Yael Eckstein, President and CEO of the International Fellowship of Christians and Jews, joins Liberation75 event to address plight of Holocaust survivors

Eckstein will be interviewed by leading Holocaust educator, Rabbi Eli Rubenstein

JERUSALEM — More than 75 years ago, the Holocaust, one of the greatest atrocities in history, came to an end. Liberation75, billed as the “World’s Largest Gathering of Holocaust Survivors, Descendants, Educators & Friends,” will take place virtually May 4-9, 2021, to draw attention to the growing needs of the remaining survivors of this atrocity.

Countless Holocaust survivors in Israel and the former Soviet Union live in obscurity, poverty, and isolation. On Thursday, May 6, Yael Eckstein, President and CEO of the International Fellowship of Christians and Jews (The Fellowship), will join Rabbi Eli Rubenstein, a distinguished Holocaust educator and religious leader, at Liberation75 to discuss the work that still needs to be done to address the tremendous damage that Nazi brutality inflicted on these survivors.

Eckstein’s conversation with Rabbi Rubenstein will explore how The Fellowship’s mission of building bridges between the Christian and Jewish communities has created a groundbreaking alliance that is supporting thousands of Holocaust survivors who live in dire poverty.

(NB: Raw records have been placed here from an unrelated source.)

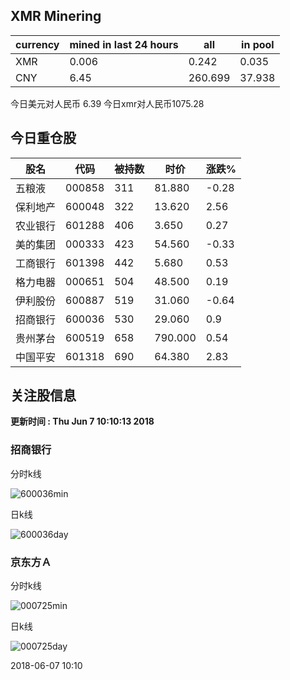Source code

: ## XMR Minering

|currency|mined in last 24 hours|all|in pool|
|---|---|---|---|
|XMR|0.006|0.242|0.035|
|CNY|6.45|260.699|37.938|

今日美元对人民币 6.39	今日xmr对人民币1075.28


## 今日重仓股 

|股名|代码|被持数|时价|涨跌%|
|---|---|---|---|---|
|五粮液|000858|311|81.880|-0.28|
|保利地产|600048|322|13.620|2.56|
|农业银行|601288|406|3.650|0.27|
|美的集团|000333|423|54.560|-0.33|
|工商银行|601398|442|5.680|0.53|
|格力电器|000651|504|48.500|0.19|
|伊利股份|600887|519|31.060|-0.64|
|招商银行|600036|530|29.060|0.9|
|贵州茅台|600519|658|790.000|0.54|
|中国平安|601318|690|64.380|2.83|

## 关注股信息
**更新时间 : Thu Jun  7 10:10:13 2018**
### 招商银行 
分时k线

![600036min](http://image.sinajs.cn/newchart/min/n/sh600036.gif)

日k线

![600036day](http://image.sinajs.cn/newchart/daily/n/sh600036.gif)

### 京东方Ａ 
分时k线

![000725min](http://image.sinajs.cn/newchart/min/n/sz000725.gif)

日k线

![000725day](http://image.sinajs.cn/newchart/daily/n/sz000725.gif)

2018-06-07 10:10
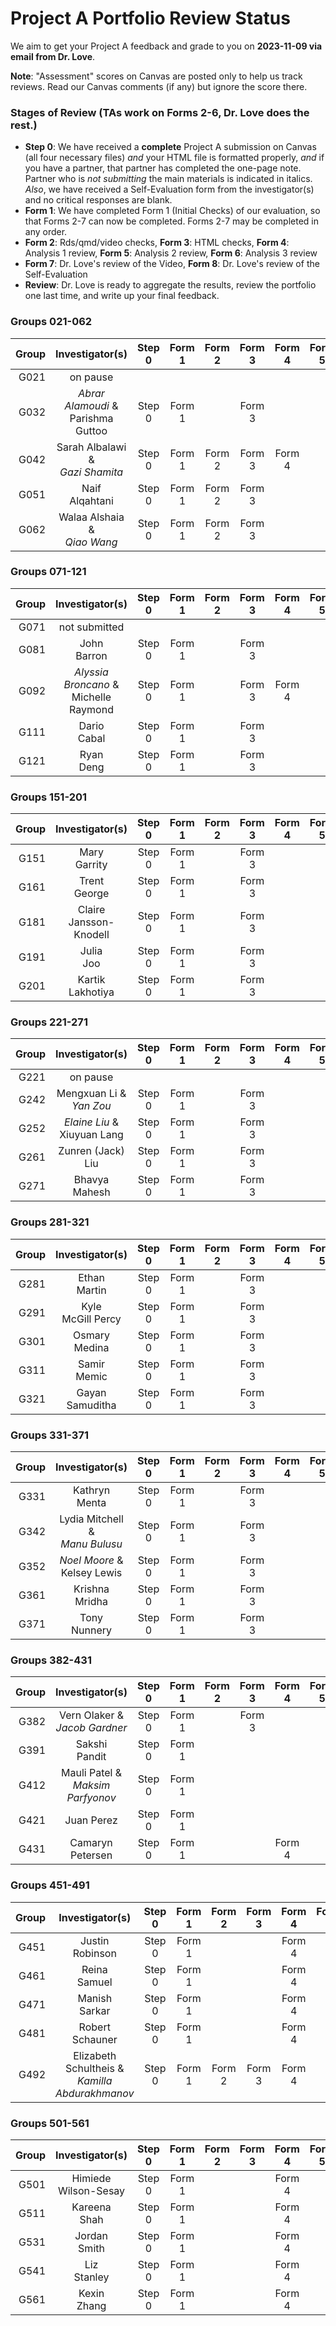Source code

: # Project A Portfolio Review Status

We aim to get your Project A feedback and grade to you on **2023-11-09 via email from Dr. Love**. 

**Note**: "Assessment" scores on Canvas are posted only to help us track reviews. Read our Canvas comments (if any) but ignore the score there.

### Stages of Review (TAs work on Forms 2-6, Dr. Love does the rest.)

- **Step 0**: We have received a **complete** Project A submission on Canvas (all four necessary files) *and* your HTML file is formatted properly, *and* if you have a partner, that partner has completed the one-page note. Partner who is *not submitting* the main materials is indicated in italics. *Also*, we have received a Self-Evaluation form from the investigator(s) and no critical responses are blank.
- **Form 1**: We have completed Form 1 (Initial Checks) of our evaluation, so that Forms 2-7 can now be completed. Forms 2-7 may be completed in any order.
- **Form 2**: Rds/qmd/video checks, **Form 3**: HTML checks, **Form 4**: Analysis 1 review, **Form 5**: Analysis 2 review, **Form 6**: Analysis 3 review
- **Form 7**: Dr. Love's review of the Video, **Form 8**: Dr. Love's review of the Self-Evaluation
- **Review**: Dr. Love is ready to aggregate the results, review the portfolio one last time, and write up your final feedback.

### Groups 021-062

Group | Investigator(s) | Step 0 | Form 1 | Form 2 | Form 3 | Form 4 | Form 5 | Form 6 | Form 7 | Form 8 | Review |
-----: | :-------------------------: | :-----: | :-----: | :-----: | :-----: | :-----: | :-----: | :-----: | :-----: | :-----: | :-----: |
G021 | on pause |
G032 | *Abrar Alamoudi* & <br /> Parishma Guttoo | Step 0 | Form 1 | | Form 3 | | | | | Form 8 |
G042 | Sarah Albalawi & <br /> *Gazi Shamita* | Step 0 | Form 1 | Form 2 | Form 3 | Form 4 | | | | Form 8 |
G051 | Naif <br /> Alqahtani | Step 0 | Form 1 | Form 2 | Form 3
G062 | Walaa Alshaia & <br /> *Qiao Wang* | Step 0 | Form 1 | Form 2 | Form 3 | | | | | Form 8 |

### Groups 071-121

Group | Investigator(s) | Step 0 | Form 1 | Form 2 | Form 3 | Form 4 | Form 5 | Form 6 | Form 7 | Form 8 | Review |
-----: | :-------------------------: | :-----: | :-----: | :-----: | :-----: | :-----: | :-----: | :-----: | :-----: | :-----: | :-----: |
G071 | not submitted |
G081 | John <br /> Barron | Step 0 | Form 1 | | Form 3
G092 | *Alyssia Broncano* & <br /> Michelle Raymond | Step 0 | Form 1 | | Form 3 | Form 4 | | | | Form 8 |
G111 | Dario <br /> Cabal | Step 0 | Form 1 | | Form 3
G121 | Ryan <br /> Deng | Step 0 | Form 1 | | Form 3

### Groups 151-201

Group | Investigator(s) | Step 0 | Form 1 | Form 2 | Form 3 | Form 4 | Form 5 | Form 6 | Form 7 | Form 8 | Review |
-----: | :-------------------------: | :-----: | :-----: | :-----: | :-----: | :-----: | :-----: | :-----: | :-----: | :-----: | :-----: |
G151 | Mary <br /> Garrity | Step 0 | Form 1 | | Form 3
G161 | Trent <br /> George | Step 0 | Form 1 | | Form 3 | | | | | Form 8 |
G181 | Claire <br /> Jansson-Knodell | Step 0 | Form 1 | | Form 3
G191 | Julia <br /> Joo | Step 0 | Form 1 | | Form 3
G201 | Kartik <br /> Lakhotiya | Step 0 | Form 1 | | Form 3

### Groups 221-271

Group | Investigator(s) | Step 0 | Form 1 | Form 2 | Form 3 | Form 4 | Form 5 | Form 6 | Form 7 | Form 8 | Review |
-----: | :-------------------------: | :-----: | :-----: | :-----: | :-----: | :-----: | :-----: | :-----: | :-----: | :-----: | :-----: |
G221 | on pause |
G242 | Mengxuan Li & <br /> *Yan Zou* | Step 0 | Form 1 | | Form 3 | | | | | Form 8 |
G252 | *Elaine Liu* & <br /> Xiuyuan Lang | Step 0 | Form 1 | | Form 3
G261 | Zunren (Jack) <br /> Liu | Step 0 | Form 1 | | Form 3
G271 | Bhavya <br /> Mahesh | Step 0 | Form 1 | | Form 3

### Groups 281-321

Group | Investigator(s) | Step 0 | Form 1 | Form 2 | Form 3 | Form 4 | Form 5 | Form 6 | Form 7 | Form 8 | Review |
-----: | :-------------------------: | :-----: | :-----: | :-----: | :-----: | :-----: | :-----: | :-----: | :-----: | :-----: | :-----: |
G281 | Ethan <br /> Martin | Step 0 | Form 1 | | Form 3
G291 | Kyle <br /> McGill Percy | Step 0 | Form 1 | | Form 3
G301 | Osmary <br /> Medina | Step 0 | Form 1 | | Form 3
G311 | Samir <br /> Memic | Step 0 | Form 1 | | Form 3
G321 | Gayan <br /> Samuditha | Step 0 | Form 1 | | Form 3

### Groups 331-371

Group | Investigator(s) | Step 0 | Form 1 | Form 2 | Form 3 | Form 4 | Form 5 | Form 6 | Form 7 | Form 8 | Review |
-----: | :-------------------------: | :-----: | :-----: | :-----: | :-----: | :-----: | :-----: | :-----: | :-----: | :-----: | :-----: |
G331 | Kathryn <br /> Menta | Step 0 | Form 1 | | Form 3
G342 | Lydia Mitchell & <br /> *Manu Bulusu* | Step 0 | Form 1 | | Form 3 |
G352 | *Noel Moore* & <br /> Kelsey Lewis | Step 0 | Form 1 | | Form 3 |
G361 | Krishna <br /> Mridha | Step 0 | Form 1 | | Form 3
G371 | Tony <br /> Nunnery | Step 0 | Form 1 | | Form 3

### Groups 382-431

Group | Investigator(s) | Step 0 | Form 1 | Form 2 | Form 3 | Form 4 | Form 5 | Form 6 | Form 7 | Form 8 | Review |
-----: | :-------------------------: | :-----: | :-----: | :-----: | :-----: | :-----: | :-----: | :-----: | :-----: | :-----: | :-----: |
G382 | Vern Olaker & <br /> *Jacob Gardner* | Step 0 | Form 1 | | Form 3
G391 | Sakshi <br /> Pandit | Step 0 | Form 1
G412 | Mauli Patel & <br /> *Maksim Parfyonov* | Step 0 | Form 1
G421 | Juan Perez | Step 0 | Form 1
G431 | Camaryn <br /> Petersen | Step 0 | Form 1 | | | Form 4 |

### Groups 451-491

Group | Investigator(s) | Step 0 | Form 1 | Form 2 | Form 3 | Form 4 | Form 5 | Form 6 | Form 7 | Form 8 | Review |
-----: | :-------------------------: | :-----: | :-----: | :-----: | :-----: | :-----: | :-----: | :-----: | :-----: | :-----: | :-----: |
G451 | Justin <br /> Robinson | Step 0 | Form 1 | | | Form 4
G461 | Reina <br /> Samuel | Step 0 | Form 1 | | | Form 4
G471 | Manish <br /> Sarkar | Step 0 | Form 1 | | | Form 4
G481 | Robert <br /> Schauner | Step 0 | Form 1 | | | Form 4
G492 | Elizabeth <br /> Schultheis & <br /> *Kamilla* <br /> *Abdurakhmanov* | Step 0 | Form 1 | Form 2 | Form 3 | Form 4 |

### Groups 501-561

Group | Investigator(s) | Step 0 | Form 1 | Form 2 | Form 3 | Form 4 | Form 5 | Form 6 | Form 7 | Form 8 | Review |
-----: | :-------------------------: | :-----: | :-----: | :-----: | :-----: | :-----: | :-----: | :-----: | :-----: | :-----: | :-----: |
G501 | Himiede <br /> Wilson-Sesay | Step 0 | Form 1 | | | Form 4
G511 | Kareena <br /> Shah | Step 0 | Form 1 | | | Form 4
G531 | Jordan <br /> Smith | Step 0 | Form 1 | | | Form 4
G541 | Liz <br /> Stanley | Step 0 | Form 1 |  |  | Form 4  |  |  |  | Form 8
G561 | Kexin <br /> Zhang | Step 0 | Form 1 | | | Form 4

“The needs of Holocaust survivors in Israel and the former Soviet Union are so great – especially now, after the year of sickness, isolation, and economic hardship we’ve just experienced,” Eckstein commented. “I’m truly honored to be joining Rabbi Rubenstein at Liberation75 to discuss how The Fellowship is addressing these needs, and how so many Christians have taken on the responsibility of providing for Jews in need around the world.

“Elie Wiesel, who was himself a Holocaust survivor, said, ‘Just as a man cannot live without dreams, he cannot live without hope.’ Hope has sustained the Jewish people through millennia of suffering and hardship. And today, the fact that Christians have fully embraced desperate Holocaust survivors and surrounded them with their compassion shows me that, no matter how dark the world may get, there will always be hope for better and brighter tomorrow.”